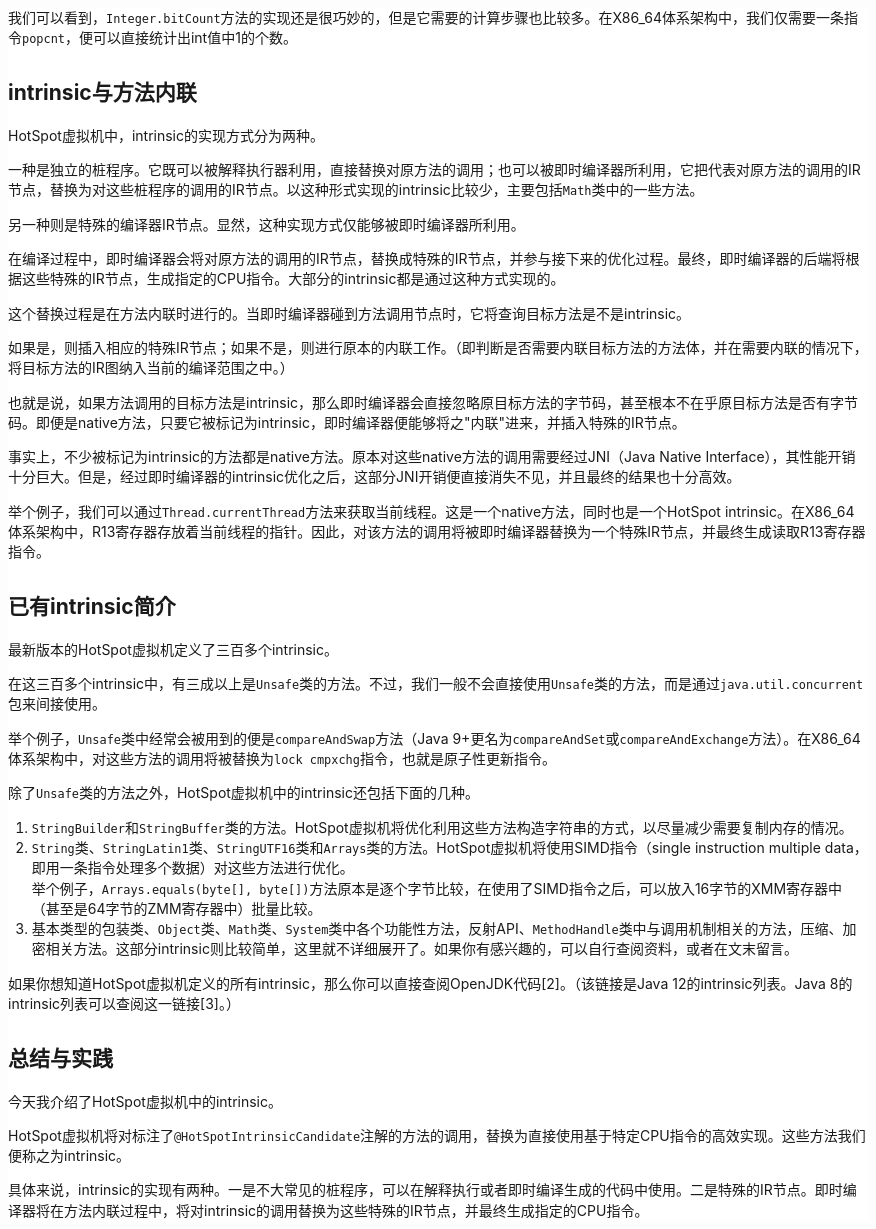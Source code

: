 
我们可以看到，`Integer.bitCount`方法的实现还是很巧妙的，但是它需要的计算步骤也比较多。在X86\_64体系架构中，我们仅需要一条指令`popcnt`，便可以直接统计出int值中1的个数。

intrinsic与方法内联
--------------

HotSpot虚拟机中，intrinsic的实现方式分为两种。

一种是独立的桩程序。它既可以被解释执行器利用，直接替换对原方法的调用；也可以被即时编译器所利用，它把代表对原方法的调用的IR节点，替换为对这些桩程序的调用的IR节点。以这种形式实现的intrinsic比较少，主要包括`Math`类中的一些方法。

另一种则是特殊的编译器IR节点。显然，这种实现方式仅能够被即时编译器所利用。

在编译过程中，即时编译器会将对原方法的调用的IR节点，替换成特殊的IR节点，并参与接下来的优化过程。最终，即时编译器的后端将根据这些特殊的IR节点，生成指定的CPU指令。大部分的intrinsic都是通过这种方式实现的。

这个替换过程是在方法内联时进行的。当即时编译器碰到方法调用节点时，它将查询目标方法是不是intrinsic。

如果是，则插入相应的特殊IR节点；如果不是，则进行原本的内联工作。（即判断是否需要内联目标方法的方法体，并在需要内联的情况下，将目标方法的IR图纳入当前的编译范围之中。）

也就是说，如果方法调用的目标方法是intrinsic，那么即时编译器会直接忽略原目标方法的字节码，甚至根本不在乎原目标方法是否有字节码。即便是native方法，只要它被标记为intrinsic，即时编译器便能够将之"内联"进来，并插入特殊的IR节点。

事实上，不少被标记为intrinsic的方法都是native方法。原本对这些native方法的调用需要经过JNI（Java Native Interface），其性能开销十分巨大。但是，经过即时编译器的intrinsic优化之后，这部分JNI开销便直接消失不见，并且最终的结果也十分高效。

举个例子，我们可以通过`Thread.currentThread`方法来获取当前线程。这是一个native方法，同时也是一个HotSpot intrinsic。在X86\_64体系架构中，R13寄存器存放着当前线程的指针。因此，对该方法的调用将被即时编译器替换为一个特殊IR节点，并最终生成读取R13寄存器指令。

已有intrinsic简介
-------------

最新版本的HotSpot虚拟机定义了三百多个intrinsic。

在这三百多个intrinsic中，有三成以上是`Unsafe`类的方法。不过，我们一般不会直接使用`Unsafe`类的方法，而是通过`java.util.concurrent`包来间接使用。

举个例子，`Unsafe`类中经常会被用到的便是`compareAndSwap`方法（Java 9+更名为`compareAndSet`或`compareAndExchange`方法）。在X86\_64体系架构中，对这些方法的调用将被替换为`lock cmpxchg`指令，也就是原子性更新指令。

除了`Unsafe`类的方法之外，HotSpot虚拟机中的intrinsic还包括下面的几种。

1.  `StringBuilder`和`StringBuffer`类的方法。HotSpot虚拟机将优化利用这些方法构造字符串的方式，以尽量减少需要复制内存的情况。
2.  `String`类、`StringLatin1`类、`StringUTF16`类和`Arrays`类的方法。HotSpot虚拟机将使用SIMD指令（single instruction multiple data，即用一条指令处理多个数据）对这些方法进行优化。  
    举个例子，`Arrays.equals(byte[], byte[])`方法原本是逐个字节比较，在使用了SIMD指令之后，可以放入16字节的XMM寄存器中（甚至是64字节的ZMM寄存器中）批量比较。
3.  基本类型的包装类、`Object`类、`Math`类、`System`类中各个功能性方法，反射API、`MethodHandle`类中与调用机制相关的方法，压缩、加密相关方法。这部分intrinsic则比较简单，这里就不详细展开了。如果你有感兴趣的，可以自行查阅资料，或者在文末留言。

如果你想知道HotSpot虚拟机定义的所有intrinsic，那么你可以直接查阅OpenJDK代码\[2\]。（该链接是Java 12的intrinsic列表。Java 8的intrinsic列表可以查阅这一链接\[3\]。）

总结与实践
-----

今天我介绍了HotSpot虚拟机中的intrinsic。

HotSpot虚拟机将对标注了`@HotSpotIntrinsicCandidate`注解的方法的调用，替换为直接使用基于特定CPU指令的高效实现。这些方法我们便称之为intrinsic。

具体来说，intrinsic的实现有两种。一是不大常见的桩程序，可以在解释执行或者即时编译生成的代码中使用。二是特殊的IR节点。即时编译器将在方法内联过程中，将对intrinsic的调用替换为这些特殊的IR节点，并最终生成指定的CPU指令。
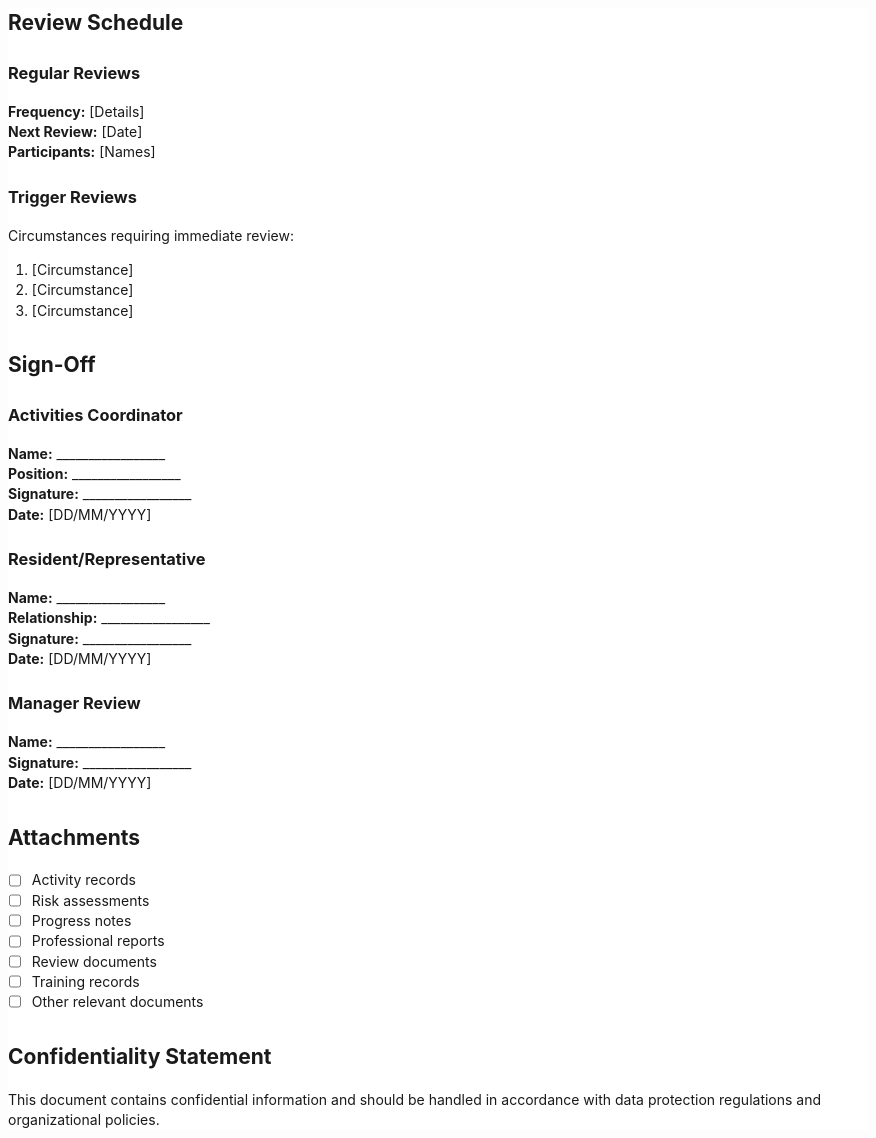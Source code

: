 ## Review Schedule

### Regular Reviews
**Frequency:** [Details]  
**Next Review:** [Date]  
**Participants:** [Names]

### Trigger Reviews
Circumstances requiring immediate review:
1. [Circumstance]
2. [Circumstance]
3. [Circumstance]

## Sign-Off

### Activities Coordinator
**Name:** _________________  
**Position:** _________________  
**Signature:** _________________  
**Date:** [DD/MM/YYYY]

### Resident/Representative
**Name:** _________________  
**Relationship:** _________________  
**Signature:** _________________  
**Date:** [DD/MM/YYYY]

### Manager Review
**Name:** _________________  
**Signature:** _________________  
**Date:** [DD/MM/YYYY]

## Attachments
- [ ] Activity records
- [ ] Risk assessments
- [ ] Progress notes
- [ ] Professional reports
- [ ] Review documents
- [ ] Training records
- [ ] Other relevant documents

## Confidentiality Statement
This document contains confidential information and should be handled in accordance with data protection regulations and organizational policies. 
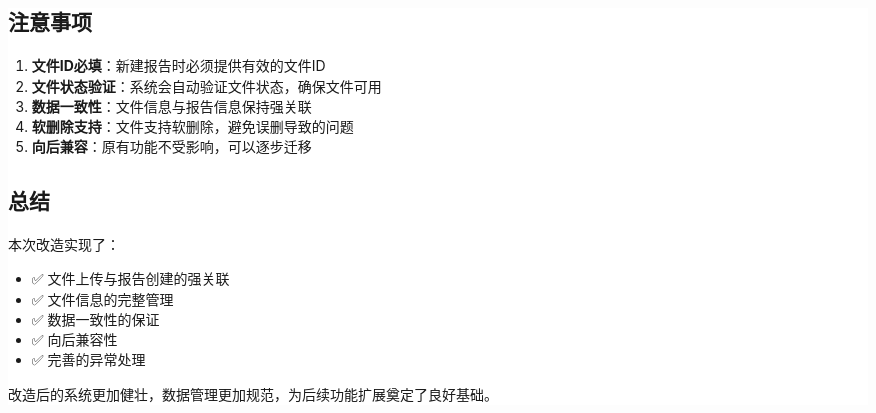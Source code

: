 ## 注意事项

1. **文件ID必填**：新建报告时必须提供有效的文件ID
2. **文件状态验证**：系统会自动验证文件状态，确保文件可用
3. **数据一致性**：文件信息与报告信息保持强关联
4. **软删除支持**：文件支持软删除，避免误删导致的问题
5. **向后兼容**：原有功能不受影响，可以逐步迁移

## 总结

本次改造实现了：
- ✅ 文件上传与报告创建的强关联
- ✅ 文件信息的完整管理
- ✅ 数据一致性的保证
- ✅ 向后兼容性
- ✅ 完善的异常处理

改造后的系统更加健壮，数据管理更加规范，为后续功能扩展奠定了良好基础。
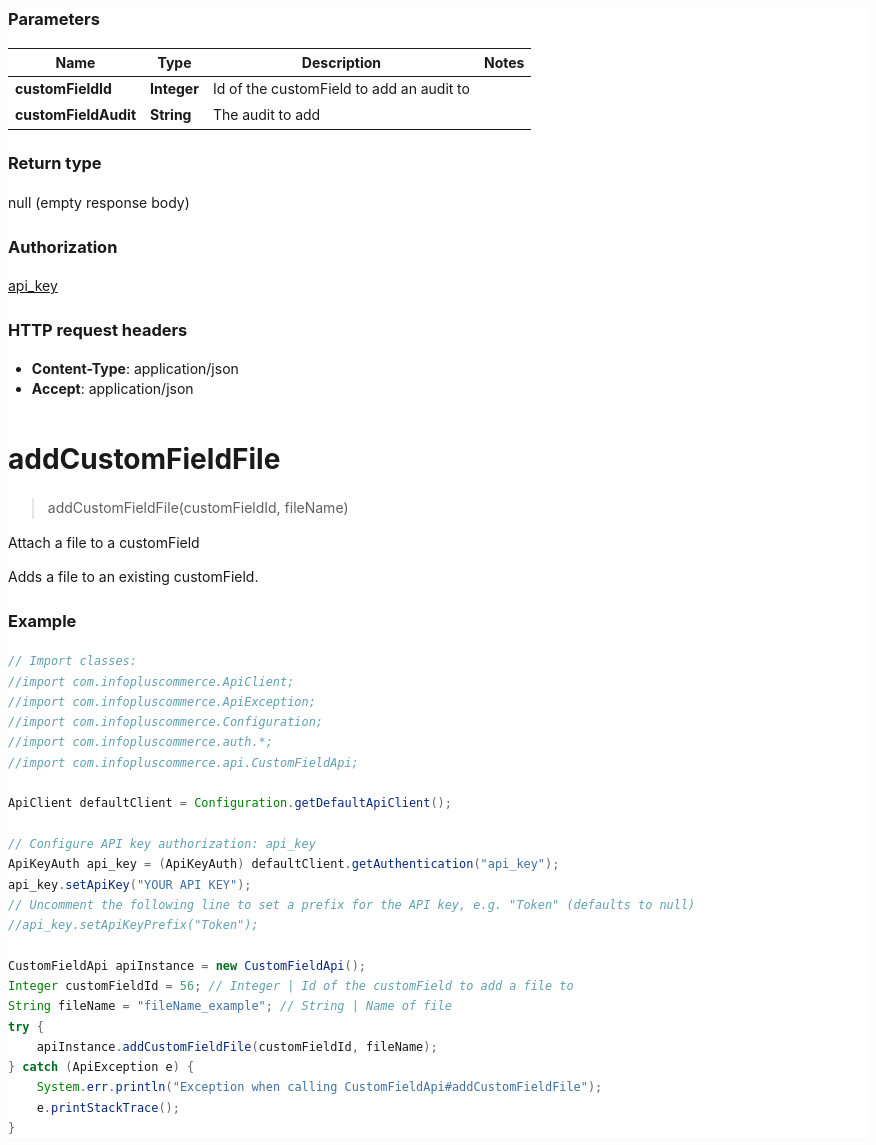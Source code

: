 ### Parameters

Name | Type | Description  | Notes
------------- | ------------- | ------------- | -------------
 **customFieldId** | **Integer**| Id of the customField to add an audit to |
 **customFieldAudit** | **String**| The audit to add |

### Return type

null (empty response body)

### Authorization

[api_key](../README.md#api_key)

### HTTP request headers

 - **Content-Type**: application/json
 - **Accept**: application/json

<a name="addCustomFieldFile"></a>
# **addCustomFieldFile**
> addCustomFieldFile(customFieldId, fileName)

Attach a file to a customField

Adds a file to an existing customField.

### Example
```java
// Import classes:
//import com.infopluscommerce.ApiClient;
//import com.infopluscommerce.ApiException;
//import com.infopluscommerce.Configuration;
//import com.infopluscommerce.auth.*;
//import com.infopluscommerce.api.CustomFieldApi;

ApiClient defaultClient = Configuration.getDefaultApiClient();

// Configure API key authorization: api_key
ApiKeyAuth api_key = (ApiKeyAuth) defaultClient.getAuthentication("api_key");
api_key.setApiKey("YOUR API KEY");
// Uncomment the following line to set a prefix for the API key, e.g. "Token" (defaults to null)
//api_key.setApiKeyPrefix("Token");

CustomFieldApi apiInstance = new CustomFieldApi();
Integer customFieldId = 56; // Integer | Id of the customField to add a file to
String fileName = "fileName_example"; // String | Name of file
try {
    apiInstance.addCustomFieldFile(customFieldId, fileName);
} catch (ApiException e) {
    System.err.println("Exception when calling CustomFieldApi#addCustomFieldFile");
    e.printStackTrace();
}
```
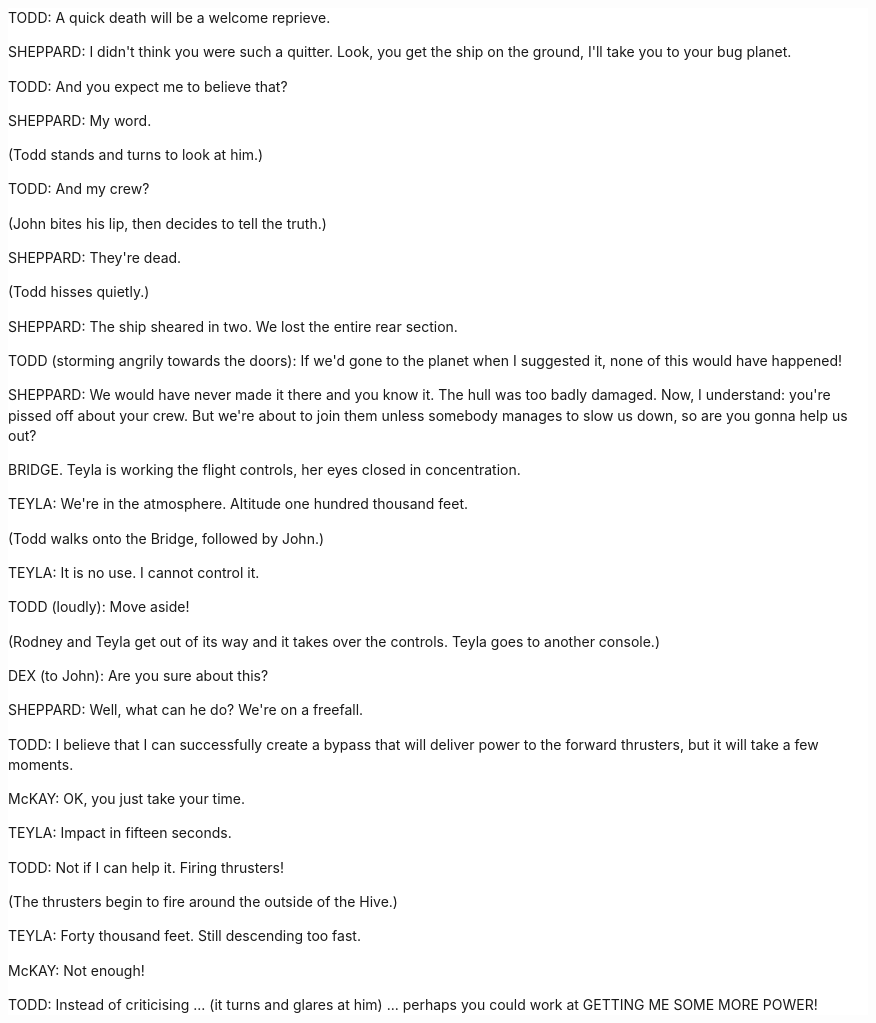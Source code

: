 TODD: A quick death will be a welcome reprieve.  
  
SHEPPARD: I didn't think you were such a quitter. Look, you get the ship on
the ground, I'll take you to your bug planet.  
  
TODD: And you expect me to believe that?  
  
SHEPPARD: My word.  
  
(Todd stands and turns to look at him.)  
  
TODD: And my crew?  
  
(John bites his lip, then decides to tell the truth.)  
  
SHEPPARD: They're dead.  
  
(Todd hisses quietly.)  
  
SHEPPARD: The ship sheared in two. We lost the entire rear section.  
  
TODD (storming angrily towards the doors): If we'd gone to the planet when I
suggested it, none of this would have happened!  
  
SHEPPARD: We would have never made it there and you know it. The hull was too
badly damaged. Now, I understand: you're pissed off about your crew. But we're
about to join them unless somebody manages to slow us down, so are you gonna
help us out?  
  
  
BRIDGE. Teyla is working the flight controls, her eyes closed in
concentration.  
  
TEYLA: We're in the atmosphere. Altitude one hundred thousand feet.  
  
(Todd walks onto the Bridge, followed by John.)  
  
TEYLA: It is no use. I cannot control it.  
  
TODD (loudly): Move aside!  
  
(Rodney and Teyla get out of its way and it takes over the controls. Teyla
goes to another console.)  
  
DEX (to John): Are you sure about this?  
  
SHEPPARD: Well, what can he do? We're on a freefall.  
  
TODD: I believe that I can successfully create a bypass that will deliver
power to the forward thrusters, but it will take a few moments.  
  
McKAY: OK, you just take your time.  
  
TEYLA: Impact in fifteen seconds.  
  
TODD: Not if I can help it. Firing thrusters!  
  
(The thrusters begin to fire around the outside of the Hive.)  
  
TEYLA: Forty thousand feet. Still descending too fast.  
  
McKAY: Not enough!  
  
TODD: Instead of criticising ... (it turns and glares at him) ... perhaps you
could work at GETTING ME SOME MORE POWER!  
  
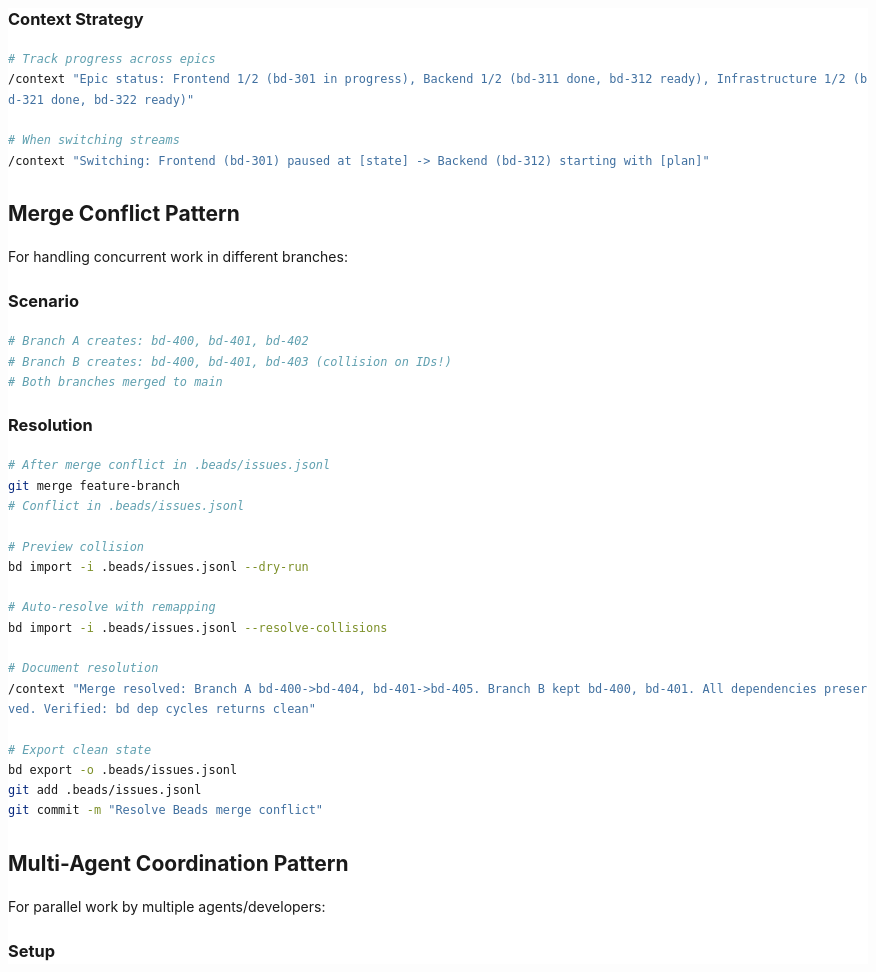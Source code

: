 ### Context Strategy

```bash
# Track progress across epics
/context "Epic status: Frontend 1/2 (bd-301 in progress), Backend 1/2 (bd-311 done, bd-312 ready), Infrastructure 1/2 (bd-321 done, bd-322 ready)"

# When switching streams
/context "Switching: Frontend (bd-301) paused at [state] -> Backend (bd-312) starting with [plan]"
```

## Merge Conflict Pattern

For handling concurrent work in different branches:

### Scenario

```bash
# Branch A creates: bd-400, bd-401, bd-402
# Branch B creates: bd-400, bd-401, bd-403 (collision on IDs!)
# Both branches merged to main
```

### Resolution

```bash
# After merge conflict in .beads/issues.jsonl
git merge feature-branch
# Conflict in .beads/issues.jsonl

# Preview collision
bd import -i .beads/issues.jsonl --dry-run

# Auto-resolve with remapping
bd import -i .beads/issues.jsonl --resolve-collisions

# Document resolution
/context "Merge resolved: Branch A bd-400->bd-404, bd-401->bd-405. Branch B kept bd-400, bd-401. All dependencies preserved. Verified: bd dep cycles returns clean"

# Export clean state
bd export -o .beads/issues.jsonl
git add .beads/issues.jsonl
git commit -m "Resolve Beads merge conflict"
```

## Multi-Agent Coordination Pattern

For parallel work by multiple agents/developers:

### Setup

______________________________

**Aim of the exercise**
From the entries above, return exactly the line containing "TODD (storming angrily", the line containing "concentration.", and all lines between, and nothing else.

**Exercise answer**
TODD (storming angrily towards the doors): If we'd gone to the planet when I
suggested it, none of this would have happened!  
  
SHEPPARD: We would have never made it there and you know it. The hull was too
badly damaged. Now, I understand: you're pissed off about your crew. But we're
about to join them unless somebody manages to slow us down, so are you gonna
help us out?  
  
  
BRIDGE. Teyla is working the flight controls, her eyes closed in
concentration.  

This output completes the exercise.